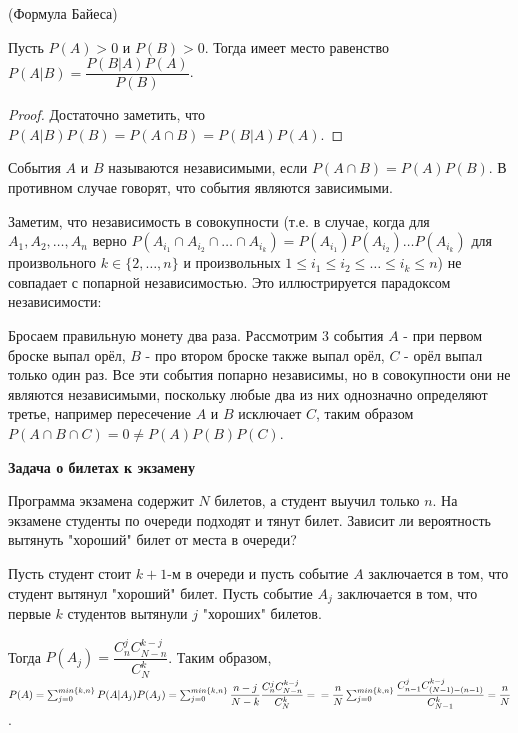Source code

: \documentclass[a4paper]{article}
\begin{document}
\begin{colloq}
	\begin{theorem*} (Формула Байеса)
		
		Пусть $P(A) > 0$ и $P(B) > 0$. Тогда имеет место равенство $P(A|B) = \dfrac{P(B|A)P(A)}{P(B)}$.
	\end{theorem*}

	\begin{proof}
		Достаточно заметить, что $P(A|B)P(B) = P(A \cap B) = P(B|A)P(A)$.
	\end{proof}

	\begin{definition*}
		События $A$ и $B$ называются независимыми, если $P(A \cap B) = P(A)P(B)$. В противном случае говорят, что события являются зависимыми.
	\end{definition*}

	Заметим, что независимость в совокупности (т.е. в случае, когда для $A_1, A_2, \dots, A_n$ верно $P(A_{i_1} \cap A_{i_2} \cap \dots \cap A_{i_k}) = P(A_{i_1})P(A_{i_2}) \dots P(A_{i_k})$ для произвольного $k \in \{2, \dots, n\}$ и произвольных $1 \leqslant i_1 \leqslant i_2 \leqslant \dots \leqslant i_k \leqslant n$) не совпадает с попарной независимостью. Это иллюстрируется парадоксом независимости:
	
	Бросаем правильную монету два раза. Рассмотрим 3 события $A$ - при первом броске выпал орёл, $B$ - про втором броске также выпал орёл, $C$ - орёл выпал только один раз. Все эти события попарно независимы, но в совокупности они не являются независимыми, поскольку любые два из них однозначно определяют третье, например пересечение $A$ и $B$ исключает $C$, таким образом $P(A \cap B \cap C) = 0 \neq P(A)P(B)P(C)$.
	
	\textbf{Задача о билетах к экзамену}
	
	Программа экзамена содержит $N$ билетов, а студент выучил только $n$. На экзамене
	студенты по очереди подходят и тянут билет. Зависит ли вероятность вытянуть "хороший"
	билет от места в очереди?
	
	Пусть студент стоит $k+1$-м в очереди и пусть событие $A$ заключается в том, что студент
	вытянул "хороший" билет. Пусть событие $A_j$ заключается в том, что первые $k$ студентов
	вытянули $j$ "хороших" билетов. 
	
	Тогда $P(A_j) = \dfrac{C_n^j C^{k-j}_{N-n}}{C_N^k}$. Таким образом,	$P(A) = \sum_{j=0}^{min\{k, n\}} P(A|A_j)P(A_j) = \sum_{j=0}^{min\{k, n\}} \dfrac{n-j}{N-k} \dfrac{C_n^j C^{k-j}_{N-n}}{C_N^k} = \\ = \dfrac{n}{N} \sum_{j=0}^{min\{k, n\}} \dfrac{C_{n-1}^j C^{k-j}_{(N - 1) - (n - 1)}}{C_{N - 1}^k} = \dfrac{n}{N}$.
   	

\end{colloq}
\end{document}
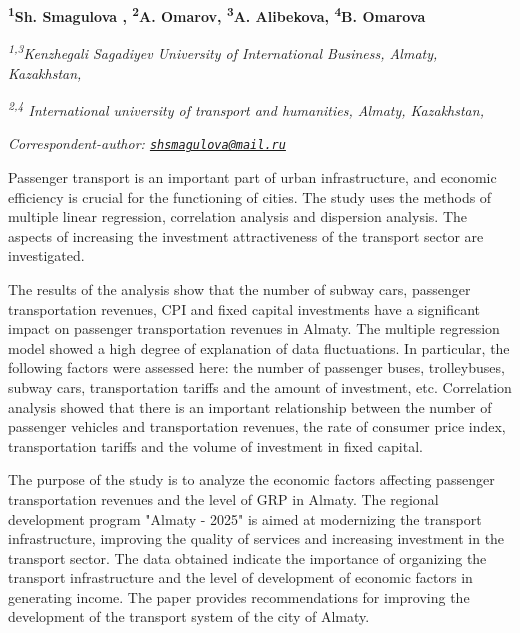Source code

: 
\begin{articleheader}

{\bfseries  
\textsuperscript{1}Sh. Smagulova\textsuperscript{\envelope } ,
\textsuperscript{2}A. Omarov,
\textsuperscript{3}A. Alibekova,
\textsuperscript{4}B. Omarova}
\end{articleheader}

\begin{affiliation}
\textsuperscript{\emph{1,3}}\emph{Kenzhegali Sagadiyev University of International Business, Almaty, Kazakhstan,}

\emph{\textsuperscript{2,4} International university of transport and humanities, Almaty, Kazakhstan,}

\raggedright \textsuperscript{\envelope }{\em Correspondent-author: \href{mailto:shsmagulova@mail.ru}{\nolinkurl{shsmagulova@mail.ru}}}
\end{affiliation}

Passenger transport is an important part of urban infrastructure, and
economic efficiency is crucial for the functioning of cities. The study
uses the methods of multiple linear regression, correlation analysis and
dispersion analysis. The aspects of increasing the investment
attractiveness of the transport sector are investigated.

The results of the analysis show that the number of subway cars,
passenger transportation revenues, CPI and fixed capital investments
have a significant impact on passenger transportation revenues in
Almaty. The multiple regression model showed a high degree of
explanation of data fluctuations. In particular, the following factors
were assessed here: the number of passenger buses, trolleybuses, subway
cars, transportation tariffs and the amount of investment, etc.
Correlation analysis showed that there is an important relationship
between the number of passenger vehicles and transportation revenues,
the rate of consumer price index, transportation tariffs and the volume
of investment in fixed capital.

The purpose of the study is to analyze the economic factors affecting
passenger transportation revenues and the level of GRP in Almaty. The
regional development program "Almaty - 2025" is aimed at modernizing the
transport infrastructure, improving the quality of services and
increasing investment in the transport sector. The data obtained
indicate the importance of organizing the transport infrastructure and
the level of development of economic factors in generating income. The
paper provides recommendations for improving the development of the
transport system of the city of Almaty.

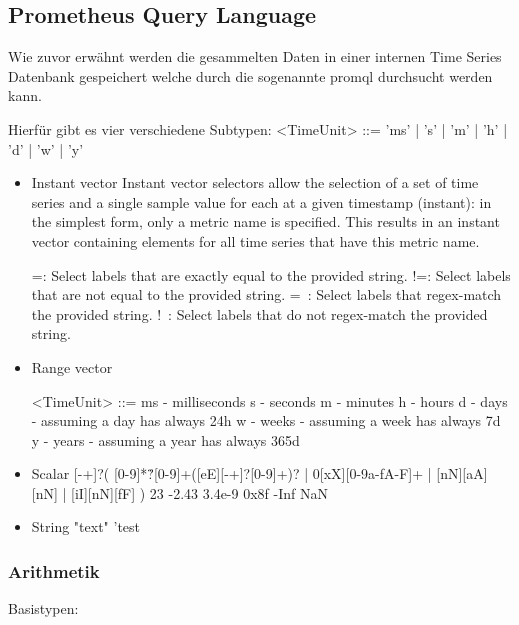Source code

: \subsection{Prometheus Query Language}
Wie zuvor erwähnt werden die gesammelten Daten in einer internen Time Series Datenbank gespeichert welche durch die sogenannte \gls{promql} durchsucht werden kann.

Hierfür gibt es vier verschiedene Subtypen:
	<TimeUnit> ::= 'ms' | 's' | 'm' | 'h' | 'd' | 'w' | 'y'
\begin{itemize}
	\item Instant vector
	Instant vector selectors allow the selection of a set of time series and a single sample value for each at a given timestamp (instant): in the simplest form, only a metric name is specified. This results in an instant vector containing elements for all time series that have this metric name.
	
	
	=: Select labels that are exactly equal to the provided string.
	!=: Select labels that are not equal to the provided string.
	=~: Select labels that regex-match the provided string.
	!~: Select labels that do not regex-match the provided string.
	
	
	
	\item Range vector
	
	<TimeUnit> ::=
	ms - milliseconds
	s - seconds
	m - minutes
	h - hours
	d - days - assuming a day has always 24h
	w - weeks - assuming a week has always 7d
	y - years - assuming a year has always 365d
	
	
	\item Scalar
	[-+]?(
	[0-9]*\.?[0-9]+([eE][-+]?[0-9]+)?
	| 0[xX][0-9a-fA-F]+
	| [nN][aA][nN]
	| [iI][nN][fF]
	)
	23
	-2.43
	3.4e-9
	0x8f
	-Inf
	NaN
	\item String
	"text"
	'test
\end{itemize}

\subsubsection{Arithmetik}

Basistypen:

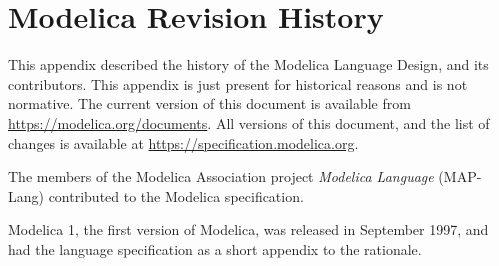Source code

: \chapter{Modelica Revision History}\label{modelica-revision-history}

This appendix described the history of the Modelica Language Design, and its contributors.
This appendix is just present for historical reasons and is not normative.
The current version of this document is available from \url{https://modelica.org/documents}.
All versions of this document, and the list of changes is available at \url{https://specification.modelica.org}.

The members of the Modelica Association project \emph{Modelica Language} (MAP-Lang) contributed to the Modelica specification.

Modelica 1, the first version of Modelica, was released in September 1997, and had the language specification as a short appendix to the rationale.
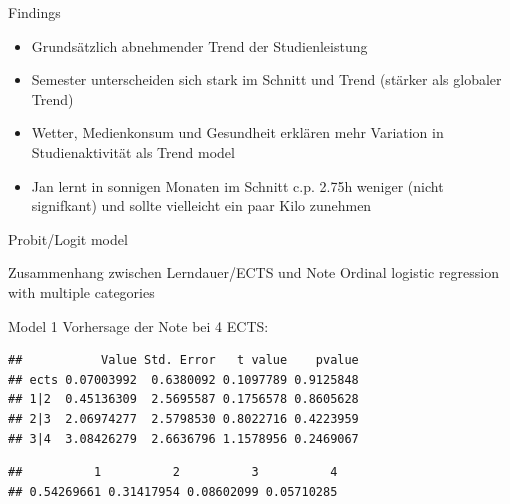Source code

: \documentclass[
  ignorenonframetext,
]{beamer}
\providecommand{\tightlist}{%
  \setlength{\itemsep}{0pt}\setlength{\parskip}{0pt}}
\begin{document}
\begin{frame}
\begin{block}{Findings}
\protect\hypertarget{findings}{}
\begin{itemize}
\tightlist
\item
  Grundsätzlich abnehmender Trend der Studienleistung
\item
  Semester unterscheiden sich stark im Schnitt und Trend (stärker als
  globaler Trend)
\item
  Wetter, Medienkonsum und Gesundheit erklären mehr Variation in
  Studienaktivität als Trend model
\item
  Jan lernt in sonnigen Monaten im Schnitt c.p. 2.75h weniger (nicht
  signifkant) und sollte vielleicht ein paar Kilo zunehmen
\end{itemize}
\end{block}
\end{frame}

\begin{frame}[fragile]{Probit/Logit model}
\protect\hypertarget{probitlogit-model}{}
\begin{block}{Zusammenhang zwischen Lerndauer/ECTS und Note}
\protect\hypertarget{zusammenhang-zwischen-lerndauerects-und-note}{}
Ordinal logistic regression with multiple categories
\end{block}

\begin{block}{Model 1}
\protect\hypertarget{model-1}{}
Vorhersage der Note bei 4 ECTS:

\begin{verbatim}
##           Value Std. Error   t value    pvalue
## ects 0.07003992  0.6380092 0.1097789 0.9125848
## 1|2  0.45136309  2.5695587 0.1756578 0.8605628
## 2|3  2.06974277  2.5798530 0.8022716 0.4223959
## 3|4  3.08426279  2.6636796 1.1578956 0.2469067
\end{verbatim}

\begin{verbatim}
##          1          2          3          4 
## 0.54269661 0.31417954 0.08602099 0.05710285
\end{verbatim}
\end{block}
\end{frame}
\end{document}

--

Your answer should consist of the lines from the line with "The results of" to the line with "cars, transportation tariffs" above, repeated exactly, both ends included.

The results of the analysis show that the number of subway cars,
passenger transportation revenues, CPI and fixed capital investments
have a significant impact on passenger transportation revenues in
Almaty. The multiple regression model showed a high degree of
explanation of data fluctuations. In particular, the following factors
were assessed here: the number of passenger buses, trolleybuses, subway
cars, transportation tariffs and the amount of investment, etc.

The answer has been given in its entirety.